The value of the best alternative forgone when making a decision — the hidden cost of choosing one option over another.

Opportunity Cost

Opportunity cost is the value of the next best alternative you give up when making a choice. Every financial decision involves a trade-off, and opportunity cost makes that trade-off explicit.

It is one of the most important concepts in economics and personal finance because it reveals the true cost of any decision — not just the money spent, but the returns foregone.

The Core Concept

When you spend $10,000 on a vacation, the opportunity cost is not just $10,000 — it is what that $10,000 could have become. If invested at 7% annually for 30 years, that $10,000 grows to approximately $76,000. The opportunity cost of the vacation is $76,000 in future wealth.

This doesn't mean you should never spend money on experiences — quality of life has real value. But quantifying opportunity cost helps you make deliberate trade-offs rather than unconscious ones.

Real-World Examples

Paying off a mortgage early vs. investing: Your mortgage interest rate is 4%. The stock market historically returns 7–10% annually. Paying extra principal guarantees a 4% return (saving interest). Investing the same money historically earns 7–10%. The opportunity cost of paying off the mortgage early is potentially 3–6% annually in foregone investment returns.

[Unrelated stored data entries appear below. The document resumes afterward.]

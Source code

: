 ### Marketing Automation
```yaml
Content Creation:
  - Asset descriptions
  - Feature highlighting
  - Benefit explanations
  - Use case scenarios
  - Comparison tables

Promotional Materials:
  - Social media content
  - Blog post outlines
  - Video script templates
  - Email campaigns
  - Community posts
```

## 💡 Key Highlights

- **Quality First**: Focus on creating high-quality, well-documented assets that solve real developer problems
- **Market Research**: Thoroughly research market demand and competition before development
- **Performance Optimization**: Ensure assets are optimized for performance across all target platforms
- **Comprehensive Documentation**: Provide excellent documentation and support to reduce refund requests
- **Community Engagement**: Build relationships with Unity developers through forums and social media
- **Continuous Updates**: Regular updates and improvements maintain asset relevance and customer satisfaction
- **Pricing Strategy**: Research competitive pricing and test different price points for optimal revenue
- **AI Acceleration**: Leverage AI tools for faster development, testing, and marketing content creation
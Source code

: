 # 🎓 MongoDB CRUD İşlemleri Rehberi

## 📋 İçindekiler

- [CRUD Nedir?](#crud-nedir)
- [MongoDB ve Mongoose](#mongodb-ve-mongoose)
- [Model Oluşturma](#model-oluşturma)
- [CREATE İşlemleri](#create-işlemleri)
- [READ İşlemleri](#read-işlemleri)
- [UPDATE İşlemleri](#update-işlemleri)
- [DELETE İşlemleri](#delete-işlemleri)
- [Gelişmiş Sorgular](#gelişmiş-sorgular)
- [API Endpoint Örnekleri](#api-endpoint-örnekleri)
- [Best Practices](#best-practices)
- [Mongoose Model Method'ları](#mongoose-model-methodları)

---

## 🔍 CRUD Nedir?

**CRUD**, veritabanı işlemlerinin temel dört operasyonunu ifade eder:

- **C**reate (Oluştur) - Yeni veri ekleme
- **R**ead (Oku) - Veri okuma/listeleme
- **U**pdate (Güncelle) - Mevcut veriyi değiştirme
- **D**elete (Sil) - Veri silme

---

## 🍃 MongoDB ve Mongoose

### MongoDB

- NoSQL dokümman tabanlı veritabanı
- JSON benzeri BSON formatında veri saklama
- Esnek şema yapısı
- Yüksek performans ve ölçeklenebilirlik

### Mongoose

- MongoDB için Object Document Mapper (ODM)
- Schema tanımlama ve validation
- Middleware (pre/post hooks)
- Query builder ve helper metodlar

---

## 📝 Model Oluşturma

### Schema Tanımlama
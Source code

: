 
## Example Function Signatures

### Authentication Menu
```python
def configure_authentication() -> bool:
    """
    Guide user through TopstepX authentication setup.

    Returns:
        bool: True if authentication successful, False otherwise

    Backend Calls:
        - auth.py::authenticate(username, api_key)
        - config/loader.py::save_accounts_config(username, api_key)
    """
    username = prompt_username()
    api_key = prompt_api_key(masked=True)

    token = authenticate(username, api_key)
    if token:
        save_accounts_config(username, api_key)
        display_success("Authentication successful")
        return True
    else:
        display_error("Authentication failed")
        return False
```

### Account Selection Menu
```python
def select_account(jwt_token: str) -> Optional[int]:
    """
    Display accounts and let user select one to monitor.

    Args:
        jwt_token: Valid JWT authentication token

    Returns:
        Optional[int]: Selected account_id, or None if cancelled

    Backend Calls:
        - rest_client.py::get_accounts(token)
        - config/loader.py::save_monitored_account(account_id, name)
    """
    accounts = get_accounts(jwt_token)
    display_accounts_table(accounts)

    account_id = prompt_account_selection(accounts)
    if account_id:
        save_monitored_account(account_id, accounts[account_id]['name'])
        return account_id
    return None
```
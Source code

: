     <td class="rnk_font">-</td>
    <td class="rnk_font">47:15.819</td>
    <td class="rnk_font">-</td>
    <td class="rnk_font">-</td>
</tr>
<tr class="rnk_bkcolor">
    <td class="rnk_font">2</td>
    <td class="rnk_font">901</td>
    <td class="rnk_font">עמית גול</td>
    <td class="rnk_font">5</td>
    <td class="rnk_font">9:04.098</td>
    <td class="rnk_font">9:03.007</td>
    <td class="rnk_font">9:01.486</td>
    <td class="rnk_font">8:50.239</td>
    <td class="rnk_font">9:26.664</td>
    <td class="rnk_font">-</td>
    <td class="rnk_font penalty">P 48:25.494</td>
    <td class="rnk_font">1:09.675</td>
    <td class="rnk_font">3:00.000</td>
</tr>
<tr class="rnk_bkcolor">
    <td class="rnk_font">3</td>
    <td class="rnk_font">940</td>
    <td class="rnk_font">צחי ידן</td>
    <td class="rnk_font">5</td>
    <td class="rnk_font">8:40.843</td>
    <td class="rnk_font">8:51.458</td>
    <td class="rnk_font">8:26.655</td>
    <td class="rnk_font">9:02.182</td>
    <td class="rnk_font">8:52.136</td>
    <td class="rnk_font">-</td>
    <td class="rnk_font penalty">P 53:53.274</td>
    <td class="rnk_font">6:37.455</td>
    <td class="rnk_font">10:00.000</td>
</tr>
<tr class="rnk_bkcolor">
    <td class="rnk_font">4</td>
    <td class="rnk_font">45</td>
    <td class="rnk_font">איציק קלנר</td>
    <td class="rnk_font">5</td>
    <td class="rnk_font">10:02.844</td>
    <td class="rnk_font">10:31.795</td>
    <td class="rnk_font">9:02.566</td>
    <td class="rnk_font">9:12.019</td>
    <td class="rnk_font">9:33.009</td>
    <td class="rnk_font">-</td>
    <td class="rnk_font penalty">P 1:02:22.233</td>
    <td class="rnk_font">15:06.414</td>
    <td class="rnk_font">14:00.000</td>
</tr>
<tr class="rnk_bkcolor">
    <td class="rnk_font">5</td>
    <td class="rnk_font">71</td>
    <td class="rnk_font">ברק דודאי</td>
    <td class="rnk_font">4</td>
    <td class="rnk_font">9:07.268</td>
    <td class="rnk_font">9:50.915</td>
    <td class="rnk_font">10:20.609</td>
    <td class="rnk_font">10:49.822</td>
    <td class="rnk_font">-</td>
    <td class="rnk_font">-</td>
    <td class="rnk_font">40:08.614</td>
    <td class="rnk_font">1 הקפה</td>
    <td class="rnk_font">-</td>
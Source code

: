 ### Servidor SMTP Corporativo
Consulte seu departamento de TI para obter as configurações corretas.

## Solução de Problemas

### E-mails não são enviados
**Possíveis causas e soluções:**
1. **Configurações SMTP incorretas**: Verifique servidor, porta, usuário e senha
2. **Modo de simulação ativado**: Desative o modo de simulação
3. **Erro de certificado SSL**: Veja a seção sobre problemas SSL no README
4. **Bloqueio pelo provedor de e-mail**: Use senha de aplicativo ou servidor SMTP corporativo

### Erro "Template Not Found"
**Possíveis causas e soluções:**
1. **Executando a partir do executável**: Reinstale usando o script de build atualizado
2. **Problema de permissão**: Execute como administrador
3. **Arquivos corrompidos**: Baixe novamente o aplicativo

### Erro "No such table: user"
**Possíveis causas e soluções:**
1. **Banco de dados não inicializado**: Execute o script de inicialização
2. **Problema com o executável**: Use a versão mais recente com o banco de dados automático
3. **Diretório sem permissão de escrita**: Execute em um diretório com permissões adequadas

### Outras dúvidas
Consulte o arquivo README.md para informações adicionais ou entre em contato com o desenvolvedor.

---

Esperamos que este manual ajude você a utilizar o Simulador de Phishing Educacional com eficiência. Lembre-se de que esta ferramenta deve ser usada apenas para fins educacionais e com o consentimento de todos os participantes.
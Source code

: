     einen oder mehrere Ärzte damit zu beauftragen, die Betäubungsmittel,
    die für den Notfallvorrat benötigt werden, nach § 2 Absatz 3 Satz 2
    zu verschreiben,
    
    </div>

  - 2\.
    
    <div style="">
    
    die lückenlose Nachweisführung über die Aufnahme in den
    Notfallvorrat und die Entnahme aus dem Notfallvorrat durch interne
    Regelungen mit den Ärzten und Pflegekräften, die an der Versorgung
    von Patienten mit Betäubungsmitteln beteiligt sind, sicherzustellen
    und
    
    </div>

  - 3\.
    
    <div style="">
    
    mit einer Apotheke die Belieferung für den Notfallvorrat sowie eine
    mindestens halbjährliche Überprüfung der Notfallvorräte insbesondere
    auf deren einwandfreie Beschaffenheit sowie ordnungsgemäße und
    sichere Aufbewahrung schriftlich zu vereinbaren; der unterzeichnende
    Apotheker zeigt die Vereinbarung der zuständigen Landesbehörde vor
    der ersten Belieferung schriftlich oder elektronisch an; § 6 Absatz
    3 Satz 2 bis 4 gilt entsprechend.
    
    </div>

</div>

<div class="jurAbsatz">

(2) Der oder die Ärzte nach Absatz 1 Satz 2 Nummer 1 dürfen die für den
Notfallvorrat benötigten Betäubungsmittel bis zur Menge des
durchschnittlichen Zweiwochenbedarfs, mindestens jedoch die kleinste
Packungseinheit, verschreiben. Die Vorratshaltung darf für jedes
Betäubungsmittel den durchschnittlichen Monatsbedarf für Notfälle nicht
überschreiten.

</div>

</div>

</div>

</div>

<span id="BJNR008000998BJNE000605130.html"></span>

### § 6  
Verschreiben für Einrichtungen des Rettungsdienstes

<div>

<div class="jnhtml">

Buying vs. renting: A $400,000 down payment tied up in a home equity opportunity cost is 7% × $400,000 = $28,000/year in foregone investment returns. This doesn't mean renting is always better — but it's a real cost that many homeowners ignore.

College degree: The opportunity cost of 4 years of college includes not just tuition — it includes 4 years of forgone full-time salary and 4 years of investment returns on both the tuition and the forgone income.

In Business

Businesses constantly evaluate opportunity cost:

  • Should we build Feature A or Feature B?
  • Should we hire more salespeople or invest in marketing?
  • Should we expand into a new market or deepen our existing market?

Every "yes" is a "no" to something else. Explicit opportunity cost analysis forces clarity about what you're actually trading.

Sunk Costs vs. Opportunity Costs

A sunk cost is money already spent that cannot be recovered — it should not influence future decisions. Opportunity cost is forward-looking and should drive decisions.

Confusing sunk costs with opportunity costs leads to the "sunk cost fallacy" — continuing a bad investment because you've already put money in, ignoring the opportunity cost of keeping capital deployed there instead of somewhere better.